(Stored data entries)
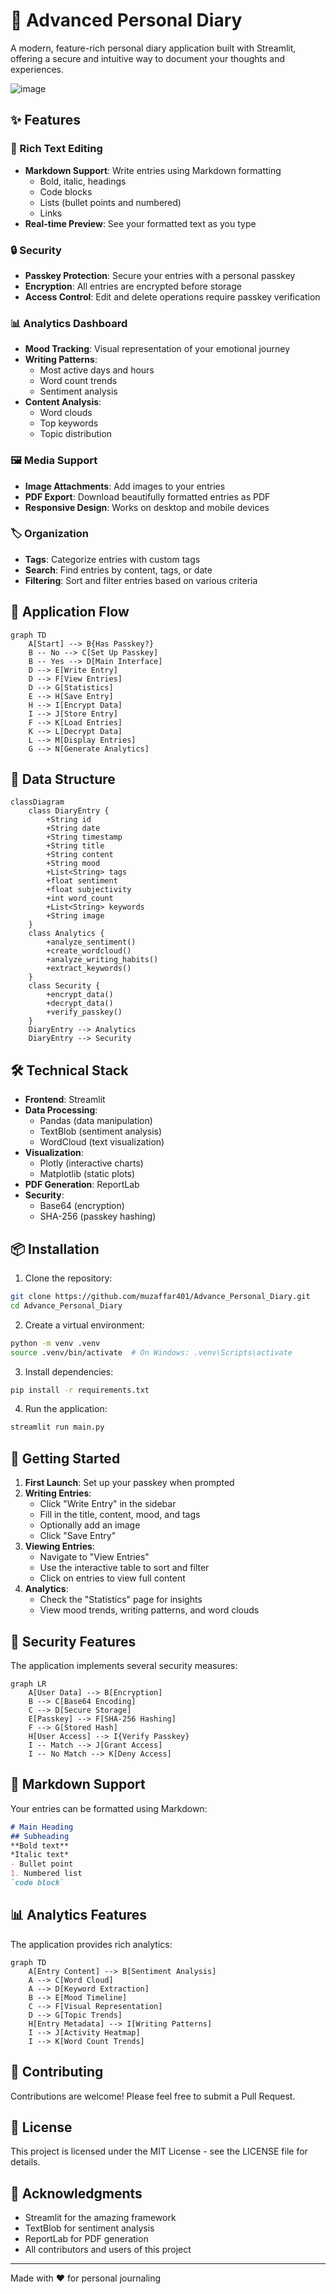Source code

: # 📔 Advanced Personal Diary

A modern, feature-rich personal diary application built with Streamlit, offering a secure and intuitive way to document your thoughts and experiences.

![image](https://github.com/user-attachments/assets/436fc4b6-d479-4dea-a5db-a0249bf3bc69)

## ✨ Features

### 📝 Rich Text Editing
- **Markdown Support**: Write entries using Markdown formatting
  - Bold, italic, headings
  - Code blocks
  - Lists (bullet points and numbered)
  - Links
- **Real-time Preview**: See your formatted text as you type

### 🔒 Security
- **Passkey Protection**: Secure your entries with a personal passkey
- **Encryption**: All entries are encrypted before storage
- **Access Control**: Edit and delete operations require passkey verification

### 📊 Analytics Dashboard
- **Mood Tracking**: Visual representation of your emotional journey
- **Writing Patterns**: 
  - Most active days and hours
  - Word count trends
  - Sentiment analysis
- **Content Analysis**: 
  - Word clouds
  - Top keywords
  - Topic distribution

### 🖼️ Media Support
- **Image Attachments**: Add images to your entries
- **PDF Export**: Download beautifully formatted entries as PDF
- **Responsive Design**: Works on desktop and mobile devices

### 🏷️ Organization
- **Tags**: Categorize entries with custom tags
- **Search**: Find entries by content, tags, or date
- **Filtering**: Sort and filter entries based on various criteria

## 🔄 Application Flow

```mermaid
graph TD
    A[Start] --> B{Has Passkey?}
    B -- No --> C[Set Up Passkey]
    B -- Yes --> D[Main Interface]
    D --> E[Write Entry]
    D --> F[View Entries]
    D --> G[Statistics]
    E --> H[Save Entry]
    H --> I[Encrypt Data]
    I --> J[Store Entry]
    F --> K[Load Entries]
    K --> L[Decrypt Data]
    L --> M[Display Entries]
    G --> N[Generate Analytics]
```

## 💾 Data Structure

```mermaid
classDiagram
    class DiaryEntry {
        +String id
        +String date
        +String timestamp
        +String title
        +String content
        +String mood
        +List<String> tags
        +float sentiment
        +float subjectivity
        +int word_count
        +List<String> keywords
        +String image
    }
    class Analytics {
        +analyze_sentiment()
        +create_wordcloud()
        +analyze_writing_habits()
        +extract_keywords()
    }
    class Security {
        +encrypt_data()
        +decrypt_data()
        +verify_passkey()
    }
    DiaryEntry --> Analytics
    DiaryEntry --> Security
```

## 🛠️ Technical Stack

- **Frontend**: Streamlit
- **Data Processing**: 
  - Pandas (data manipulation)
  - TextBlob (sentiment analysis)
  - WordCloud (text visualization)
- **Visualization**: 
  - Plotly (interactive charts)
  - Matplotlib (static plots)
- **PDF Generation**: ReportLab
- **Security**: 
  - Base64 (encryption)
  - SHA-256 (passkey hashing)

## 📦 Installation

1. Clone the repository:
```bash
git clone https://github.com/muzaffar401/Advance_Personal_Diary.git
cd Advance_Personal_Diary
```

2. Create a virtual environment:
```bash
python -m venv .venv
source .venv/bin/activate  # On Windows: .venv\Scripts\activate
```

3. Install dependencies:
```bash
pip install -r requirements.txt
```

4. Run the application:
```bash
streamlit run main.py
```

## 🚀 Getting Started

1. **First Launch**: Set up your passkey when prompted
2. **Writing Entries**: 
   - Click "Write Entry" in the sidebar
   - Fill in the title, content, mood, and tags
   - Optionally add an image
   - Click "Save Entry"
3. **Viewing Entries**:
   - Navigate to "View Entries"
   - Use the interactive table to sort and filter
   - Click on entries to view full content
4. **Analytics**:
   - Check the "Statistics" page for insights
   - View mood trends, writing patterns, and word clouds

## 🔐 Security Features

The application implements several security measures:

```mermaid
graph LR
    A[User Data] --> B[Encryption]
    B --> C[Base64 Encoding]
    C --> D[Secure Storage]
    E[Passkey] --> F[SHA-256 Hashing]
    F --> G[Stored Hash]
    H[User Access] --> I{Verify Passkey}
    I -- Match --> J[Grant Access]
    I -- No Match --> K[Deny Access]
```

## 🎨 Markdown Support

Your entries can be formatted using Markdown:

```markdown
# Main Heading
## Subheading
**Bold text**
*Italic text*
- Bullet point
1. Numbered list
`code block`
```

## 📊 Analytics Features

The application provides rich analytics:

```mermaid
graph TD
    A[Entry Content] --> B[Sentiment Analysis]
    A --> C[Word Cloud]
    A --> D[Keyword Extraction]
    B --> E[Mood Timeline]
    C --> F[Visual Representation]
    D --> G[Topic Trends]
    H[Entry Metadata] --> I[Writing Patterns]
    I --> J[Activity Heatmap]
    I --> K[Word Count Trends]
```

## 🤝 Contributing

Contributions are welcome! Please feel free to submit a Pull Request.

## 📄 License

This project is licensed under the MIT License - see the LICENSE file for details.

## 🙏 Acknowledgments

- Streamlit for the amazing framework
- TextBlob for sentiment analysis
- ReportLab for PDF generation
- All contributors and users of this project

---
Made with ❤️ for personal journaling
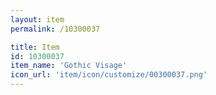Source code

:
 ```yaml
---
layout: item
permalink: /10300037

title: Item
id: 10300037
item_name: 'Gothic Visage'
icon_url: 'item/icon/customize/00300037.png'
---
```

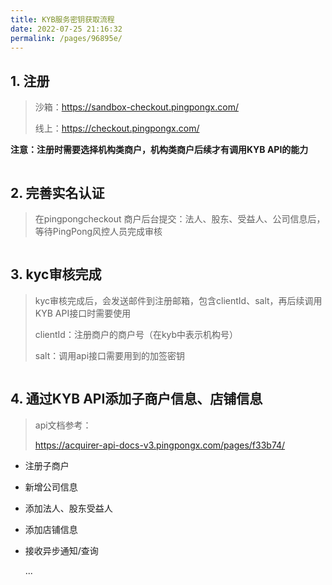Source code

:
 ```yaml
---
title: KYB服务密钥获取流程
date: 2022-07-25 21:16:32
permalink: /pages/96895e/
---
```

## 1. 注册

> 沙箱：https://sandbox-checkout.pingpongx.com/
>
> 线上：https://checkout.pingpongx.com/

**注意：注册时需要选择机构类商户，机构类商户后续才有调用KYB API的能力**

<div>
  <img :src="$withBase('/kyb/img/image-20220725204714025.png')">
</div>



## 2. 完善实名认证

> 在pingpongcheckout 商户后台提交：法人、股东、受益人、公司信息后，等待PingPong风控人员完成审核

<div>
  <img :src="$withBase('/kyb/img/image-20220725205720809.png')">
</div>


## 3. kyc审核完成

> kyc审核完成后，会发送邮件到注册邮箱，包含clientId、salt，再后续调用KYB API接口时需要使用
>
> clientId：注册商户的商户号（在kyb中表示机构号）
>
> salt：调用api接口需要用到的加签密钥

<div>
  <img :src="$withBase('/kyb/img/image-20220725211226804.png')">
</div>



## 4. 通过KYB API添加子商户信息、店铺信息

> api文档参考：
>
> https://acquirer-api-docs-v3.pingpongx.com/pages/f33b74/

* 注册子商户

* 新增公司信息

* 添加法人、股东受益人

* 添加店铺信息

* 接收异步通知/查询

  ...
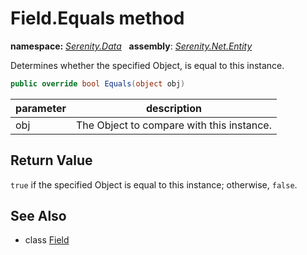 # Field.Equals method
**namespace:** *[Serenity.Data](../../README.md#serenity.data-namespace)*   **assembly**: *[Serenity.Net.Entity](../../README.md)*

Determines whether the specified Object, is equal to this instance.

```csharp
public override bool Equals(object obj)
```

| parameter | description |
| --- | --- |
| obj | The Object to compare with this instance. |

## Return Value

`true` if the specified Object is equal to this instance; otherwise, `false`.

## See Also

* class [Field](../Field.md)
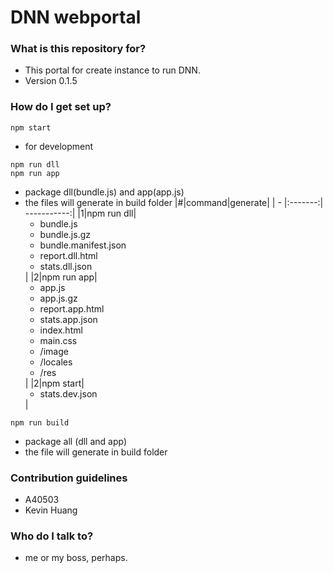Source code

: # DNN webportal #



### What is this repository for? ###

* This portal for create instance to run DNN.
* Version 0.1.5

### How do I get set up? ###
```
npm start
```
* for development
```
npm run dll
npm run app
```
* package dll(bundle.js) and app(app.js)
* the files will generate in build folder
|#|command|generate|
| - |:-------:| -----------:|
|1|npm run dll|<ul><li>bundle.js</li><li>bundle.js.gz</li><li>bundle.manifest.json</li><li>report.dll.html</li><li>stats.dll.json</li></ul>|
|2|npm run app|<ul><li>app.js</li><li>app.js.gz</li><li>report.app.html</li><li>stats.app.json</li><li>index.html</li><li>main.css</li><li>/image</li><li>/locales</li><li>/res</li></ul>|
|2|npm start|<ul><li>stats.dev.json</li></ul>|


```
npm run build
```
* package all (dll and app)
* the file will generate in build folder

### Contribution guidelines ###

* A40503
* Kevin Huang

### Who do I talk to? ###

* me or my boss, perhaps.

• [Exercise]
Write out the lines of the entries above exactly, beginning with the first and ending with the line that contains "- **Passkey Protection**: Secure". No picture goes in.

• [Task output]
Source code

: # 📔 Advanced Personal Diary

A modern, feature-rich personal diary application built with Streamlit, offering a secure and intuitive way to document your thoughts and experiences.

![image](https://github.com/user-attachments/assets/436fc4b6-d479-4dea-a5db-a0249bf3bc69)

## ✨ Features

### 📝 Rich Text Editing
- **Markdown Support**: Write entries using Markdown formatting
  - Bold, italic, headings
  - Code blocks
  - Lists (bullet points and numbered)
  - Links
- **Real-time Preview**: See your formatted text as you type

### 🔒 Security
- **Passkey Protection**: Secure your entries with a personal passkey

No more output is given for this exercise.